What to do: Your answer must be a single number: the count of lines in the entries below that hold "through".

[[ Raw data open ]]

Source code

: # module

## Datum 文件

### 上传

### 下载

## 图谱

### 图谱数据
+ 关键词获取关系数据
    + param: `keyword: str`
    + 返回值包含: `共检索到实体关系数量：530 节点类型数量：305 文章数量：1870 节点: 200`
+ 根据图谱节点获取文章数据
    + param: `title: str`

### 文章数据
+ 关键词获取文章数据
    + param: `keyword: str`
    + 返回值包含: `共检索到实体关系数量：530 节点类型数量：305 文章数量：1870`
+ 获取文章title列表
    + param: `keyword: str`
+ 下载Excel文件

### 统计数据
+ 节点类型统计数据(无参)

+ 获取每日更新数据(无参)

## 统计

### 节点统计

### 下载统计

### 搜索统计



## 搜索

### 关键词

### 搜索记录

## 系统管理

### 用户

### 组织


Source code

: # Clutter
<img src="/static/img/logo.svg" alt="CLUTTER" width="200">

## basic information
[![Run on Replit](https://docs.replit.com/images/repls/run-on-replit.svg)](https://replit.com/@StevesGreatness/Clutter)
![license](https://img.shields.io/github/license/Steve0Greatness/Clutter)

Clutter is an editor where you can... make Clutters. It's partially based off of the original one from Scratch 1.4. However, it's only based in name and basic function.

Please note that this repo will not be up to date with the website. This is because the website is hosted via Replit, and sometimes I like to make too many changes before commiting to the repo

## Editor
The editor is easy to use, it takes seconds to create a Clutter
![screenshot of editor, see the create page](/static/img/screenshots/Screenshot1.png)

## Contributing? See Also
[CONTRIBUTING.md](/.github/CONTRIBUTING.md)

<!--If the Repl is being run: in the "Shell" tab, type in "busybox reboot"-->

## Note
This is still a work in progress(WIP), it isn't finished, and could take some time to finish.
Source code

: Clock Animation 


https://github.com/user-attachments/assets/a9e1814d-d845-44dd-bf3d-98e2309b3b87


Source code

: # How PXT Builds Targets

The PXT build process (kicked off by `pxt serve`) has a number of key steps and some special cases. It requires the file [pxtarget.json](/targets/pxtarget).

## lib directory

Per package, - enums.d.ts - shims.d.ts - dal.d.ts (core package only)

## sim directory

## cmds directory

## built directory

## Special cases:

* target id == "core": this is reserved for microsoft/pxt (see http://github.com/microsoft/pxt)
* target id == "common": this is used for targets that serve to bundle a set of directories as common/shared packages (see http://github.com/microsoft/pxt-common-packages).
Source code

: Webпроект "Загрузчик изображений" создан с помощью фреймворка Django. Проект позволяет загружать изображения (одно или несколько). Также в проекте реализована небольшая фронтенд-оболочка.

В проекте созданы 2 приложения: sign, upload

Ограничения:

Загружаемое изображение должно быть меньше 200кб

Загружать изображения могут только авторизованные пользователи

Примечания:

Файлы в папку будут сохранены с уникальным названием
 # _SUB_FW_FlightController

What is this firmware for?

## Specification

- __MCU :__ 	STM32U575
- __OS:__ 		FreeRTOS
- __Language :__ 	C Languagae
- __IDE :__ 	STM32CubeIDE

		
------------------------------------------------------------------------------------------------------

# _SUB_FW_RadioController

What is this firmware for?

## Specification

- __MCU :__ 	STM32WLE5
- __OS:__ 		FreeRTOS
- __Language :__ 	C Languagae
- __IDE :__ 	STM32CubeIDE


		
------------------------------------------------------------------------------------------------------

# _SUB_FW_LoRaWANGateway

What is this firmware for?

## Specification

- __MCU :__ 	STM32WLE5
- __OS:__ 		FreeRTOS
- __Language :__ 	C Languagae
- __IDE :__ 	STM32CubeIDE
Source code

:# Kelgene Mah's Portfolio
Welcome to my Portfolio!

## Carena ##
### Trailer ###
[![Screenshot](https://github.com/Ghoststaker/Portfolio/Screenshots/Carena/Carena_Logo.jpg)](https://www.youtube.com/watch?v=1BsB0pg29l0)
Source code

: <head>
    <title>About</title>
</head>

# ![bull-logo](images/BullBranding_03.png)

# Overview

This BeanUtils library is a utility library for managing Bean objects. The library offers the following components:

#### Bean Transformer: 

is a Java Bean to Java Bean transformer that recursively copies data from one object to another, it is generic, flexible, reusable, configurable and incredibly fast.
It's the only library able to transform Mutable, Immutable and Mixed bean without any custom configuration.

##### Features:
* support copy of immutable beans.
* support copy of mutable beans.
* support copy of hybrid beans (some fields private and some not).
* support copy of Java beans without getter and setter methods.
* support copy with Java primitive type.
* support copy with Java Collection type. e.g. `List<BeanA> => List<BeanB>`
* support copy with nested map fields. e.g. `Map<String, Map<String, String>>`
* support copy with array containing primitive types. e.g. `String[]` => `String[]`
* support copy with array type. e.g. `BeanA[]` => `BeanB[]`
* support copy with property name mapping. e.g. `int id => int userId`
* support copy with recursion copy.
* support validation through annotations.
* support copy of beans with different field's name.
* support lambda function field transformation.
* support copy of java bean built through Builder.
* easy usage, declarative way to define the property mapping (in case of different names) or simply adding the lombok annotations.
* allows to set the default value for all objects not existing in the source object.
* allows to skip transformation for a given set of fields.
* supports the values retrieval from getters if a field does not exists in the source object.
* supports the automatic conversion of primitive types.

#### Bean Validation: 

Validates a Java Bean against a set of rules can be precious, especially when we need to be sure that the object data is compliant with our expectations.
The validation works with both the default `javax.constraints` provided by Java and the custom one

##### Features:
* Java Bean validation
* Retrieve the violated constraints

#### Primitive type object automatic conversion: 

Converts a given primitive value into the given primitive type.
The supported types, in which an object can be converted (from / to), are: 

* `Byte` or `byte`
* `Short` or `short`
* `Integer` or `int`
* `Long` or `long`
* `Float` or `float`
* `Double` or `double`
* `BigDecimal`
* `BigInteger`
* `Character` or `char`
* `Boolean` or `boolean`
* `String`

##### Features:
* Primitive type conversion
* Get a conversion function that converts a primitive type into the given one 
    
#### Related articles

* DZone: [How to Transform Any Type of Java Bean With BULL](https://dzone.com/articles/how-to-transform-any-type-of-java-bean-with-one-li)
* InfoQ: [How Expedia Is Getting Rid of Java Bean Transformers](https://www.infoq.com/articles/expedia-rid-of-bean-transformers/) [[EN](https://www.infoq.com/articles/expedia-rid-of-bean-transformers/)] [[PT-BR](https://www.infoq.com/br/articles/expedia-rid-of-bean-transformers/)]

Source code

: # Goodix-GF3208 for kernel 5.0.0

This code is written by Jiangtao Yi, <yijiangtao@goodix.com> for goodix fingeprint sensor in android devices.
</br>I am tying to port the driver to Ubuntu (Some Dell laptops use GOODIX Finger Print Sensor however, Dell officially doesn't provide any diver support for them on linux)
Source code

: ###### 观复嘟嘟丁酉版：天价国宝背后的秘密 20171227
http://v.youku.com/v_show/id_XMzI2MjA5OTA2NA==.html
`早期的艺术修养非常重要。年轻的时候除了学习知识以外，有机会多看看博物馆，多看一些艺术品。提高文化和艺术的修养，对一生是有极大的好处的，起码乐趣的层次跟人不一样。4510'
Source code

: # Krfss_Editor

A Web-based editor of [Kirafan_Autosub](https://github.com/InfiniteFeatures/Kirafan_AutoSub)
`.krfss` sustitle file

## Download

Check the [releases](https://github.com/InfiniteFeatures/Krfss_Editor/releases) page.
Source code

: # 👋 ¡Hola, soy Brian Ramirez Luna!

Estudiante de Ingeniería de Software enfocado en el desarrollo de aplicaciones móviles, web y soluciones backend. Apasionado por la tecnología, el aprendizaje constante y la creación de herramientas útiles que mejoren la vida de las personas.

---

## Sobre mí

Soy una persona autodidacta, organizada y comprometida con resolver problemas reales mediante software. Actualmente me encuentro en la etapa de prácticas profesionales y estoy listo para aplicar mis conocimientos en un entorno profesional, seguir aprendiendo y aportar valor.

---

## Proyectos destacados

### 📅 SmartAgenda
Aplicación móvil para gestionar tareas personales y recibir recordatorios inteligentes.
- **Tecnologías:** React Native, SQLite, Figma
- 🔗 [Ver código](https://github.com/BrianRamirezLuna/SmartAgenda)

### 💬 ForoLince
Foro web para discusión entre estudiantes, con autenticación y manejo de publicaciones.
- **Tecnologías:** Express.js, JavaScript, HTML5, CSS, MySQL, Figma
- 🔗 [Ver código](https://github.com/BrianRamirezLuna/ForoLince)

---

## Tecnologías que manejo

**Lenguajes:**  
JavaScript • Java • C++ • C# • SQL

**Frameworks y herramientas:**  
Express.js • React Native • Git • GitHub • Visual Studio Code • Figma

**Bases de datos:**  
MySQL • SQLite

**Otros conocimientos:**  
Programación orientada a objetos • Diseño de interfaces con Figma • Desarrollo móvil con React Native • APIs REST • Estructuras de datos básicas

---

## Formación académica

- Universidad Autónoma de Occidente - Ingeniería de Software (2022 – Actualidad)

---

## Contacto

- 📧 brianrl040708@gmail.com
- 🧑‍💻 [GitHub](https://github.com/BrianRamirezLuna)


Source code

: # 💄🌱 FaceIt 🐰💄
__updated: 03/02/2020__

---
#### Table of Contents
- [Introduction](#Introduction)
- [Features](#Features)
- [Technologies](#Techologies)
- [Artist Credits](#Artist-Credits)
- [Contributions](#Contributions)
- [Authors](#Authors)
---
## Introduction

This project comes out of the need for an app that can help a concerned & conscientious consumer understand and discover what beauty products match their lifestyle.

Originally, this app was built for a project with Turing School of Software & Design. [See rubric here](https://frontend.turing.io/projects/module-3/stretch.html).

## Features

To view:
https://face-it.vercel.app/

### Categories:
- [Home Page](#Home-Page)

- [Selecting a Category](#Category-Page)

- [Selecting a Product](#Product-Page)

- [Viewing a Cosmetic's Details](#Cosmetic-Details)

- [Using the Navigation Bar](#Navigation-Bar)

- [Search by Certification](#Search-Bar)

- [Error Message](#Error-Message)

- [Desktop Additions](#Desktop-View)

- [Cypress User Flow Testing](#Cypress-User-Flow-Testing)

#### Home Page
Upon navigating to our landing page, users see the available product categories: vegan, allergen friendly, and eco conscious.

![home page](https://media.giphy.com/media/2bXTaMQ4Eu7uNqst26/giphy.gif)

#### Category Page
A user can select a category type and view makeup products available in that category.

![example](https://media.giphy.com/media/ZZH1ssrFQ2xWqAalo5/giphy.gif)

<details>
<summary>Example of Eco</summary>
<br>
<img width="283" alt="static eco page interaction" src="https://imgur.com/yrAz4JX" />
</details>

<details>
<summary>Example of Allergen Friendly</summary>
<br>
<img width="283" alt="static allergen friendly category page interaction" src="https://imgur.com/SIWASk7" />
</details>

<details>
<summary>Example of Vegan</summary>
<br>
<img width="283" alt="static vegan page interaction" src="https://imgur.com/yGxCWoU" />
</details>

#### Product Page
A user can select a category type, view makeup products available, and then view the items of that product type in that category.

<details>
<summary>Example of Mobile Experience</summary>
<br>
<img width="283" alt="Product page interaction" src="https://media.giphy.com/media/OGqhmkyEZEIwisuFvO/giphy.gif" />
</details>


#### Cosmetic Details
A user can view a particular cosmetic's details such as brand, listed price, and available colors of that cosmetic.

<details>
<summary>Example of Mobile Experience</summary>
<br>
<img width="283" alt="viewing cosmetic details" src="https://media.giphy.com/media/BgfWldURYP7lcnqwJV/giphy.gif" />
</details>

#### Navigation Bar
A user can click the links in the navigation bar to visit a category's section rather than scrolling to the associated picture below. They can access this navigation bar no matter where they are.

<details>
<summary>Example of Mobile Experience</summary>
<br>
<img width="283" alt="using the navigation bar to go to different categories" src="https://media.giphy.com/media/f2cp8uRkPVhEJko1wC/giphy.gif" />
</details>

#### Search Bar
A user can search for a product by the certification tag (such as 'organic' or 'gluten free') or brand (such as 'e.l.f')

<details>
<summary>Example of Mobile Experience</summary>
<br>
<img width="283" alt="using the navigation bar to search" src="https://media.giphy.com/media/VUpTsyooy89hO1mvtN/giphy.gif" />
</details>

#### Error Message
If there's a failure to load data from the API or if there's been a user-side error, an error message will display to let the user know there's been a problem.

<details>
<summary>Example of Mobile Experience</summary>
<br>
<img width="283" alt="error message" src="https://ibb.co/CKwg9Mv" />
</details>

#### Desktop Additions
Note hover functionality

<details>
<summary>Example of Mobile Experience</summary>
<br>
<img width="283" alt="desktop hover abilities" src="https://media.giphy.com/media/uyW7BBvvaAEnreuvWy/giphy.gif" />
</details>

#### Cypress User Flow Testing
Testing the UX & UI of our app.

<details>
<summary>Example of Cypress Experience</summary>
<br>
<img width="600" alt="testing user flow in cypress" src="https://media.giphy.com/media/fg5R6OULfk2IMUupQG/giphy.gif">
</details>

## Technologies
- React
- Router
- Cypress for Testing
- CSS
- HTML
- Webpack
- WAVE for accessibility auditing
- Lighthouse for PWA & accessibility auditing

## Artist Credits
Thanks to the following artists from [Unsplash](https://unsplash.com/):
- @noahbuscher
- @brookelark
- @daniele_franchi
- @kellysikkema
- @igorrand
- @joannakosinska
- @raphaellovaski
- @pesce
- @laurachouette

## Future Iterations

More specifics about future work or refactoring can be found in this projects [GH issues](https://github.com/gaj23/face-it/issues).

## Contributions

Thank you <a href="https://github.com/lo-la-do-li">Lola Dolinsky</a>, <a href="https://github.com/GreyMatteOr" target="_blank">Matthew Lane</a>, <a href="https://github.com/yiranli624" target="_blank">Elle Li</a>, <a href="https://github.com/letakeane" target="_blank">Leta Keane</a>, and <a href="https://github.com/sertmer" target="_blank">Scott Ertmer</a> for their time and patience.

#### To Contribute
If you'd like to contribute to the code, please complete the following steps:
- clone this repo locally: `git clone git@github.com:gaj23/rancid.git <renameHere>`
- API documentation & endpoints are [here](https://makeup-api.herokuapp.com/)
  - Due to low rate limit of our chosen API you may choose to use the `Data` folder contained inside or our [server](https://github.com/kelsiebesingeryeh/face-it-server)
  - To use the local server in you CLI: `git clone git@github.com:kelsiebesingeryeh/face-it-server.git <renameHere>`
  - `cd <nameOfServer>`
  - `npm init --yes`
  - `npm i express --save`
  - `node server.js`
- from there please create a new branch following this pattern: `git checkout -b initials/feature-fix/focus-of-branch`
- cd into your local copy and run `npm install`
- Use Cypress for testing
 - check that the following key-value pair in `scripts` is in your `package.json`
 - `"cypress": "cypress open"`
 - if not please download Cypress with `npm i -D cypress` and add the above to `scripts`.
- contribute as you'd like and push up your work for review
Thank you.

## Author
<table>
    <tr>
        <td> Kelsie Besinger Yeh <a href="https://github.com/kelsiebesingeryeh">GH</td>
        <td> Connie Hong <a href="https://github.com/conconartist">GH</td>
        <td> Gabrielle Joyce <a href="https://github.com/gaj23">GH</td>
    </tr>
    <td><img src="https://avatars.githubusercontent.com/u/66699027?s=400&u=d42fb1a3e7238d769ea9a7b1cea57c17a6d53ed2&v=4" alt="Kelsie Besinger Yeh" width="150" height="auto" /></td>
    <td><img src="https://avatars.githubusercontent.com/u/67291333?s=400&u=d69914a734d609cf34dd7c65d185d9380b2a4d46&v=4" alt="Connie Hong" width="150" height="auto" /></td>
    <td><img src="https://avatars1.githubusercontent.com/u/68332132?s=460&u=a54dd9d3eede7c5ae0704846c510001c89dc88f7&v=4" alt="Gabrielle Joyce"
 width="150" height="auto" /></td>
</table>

[[ Raw data closed ]]

Response below: 2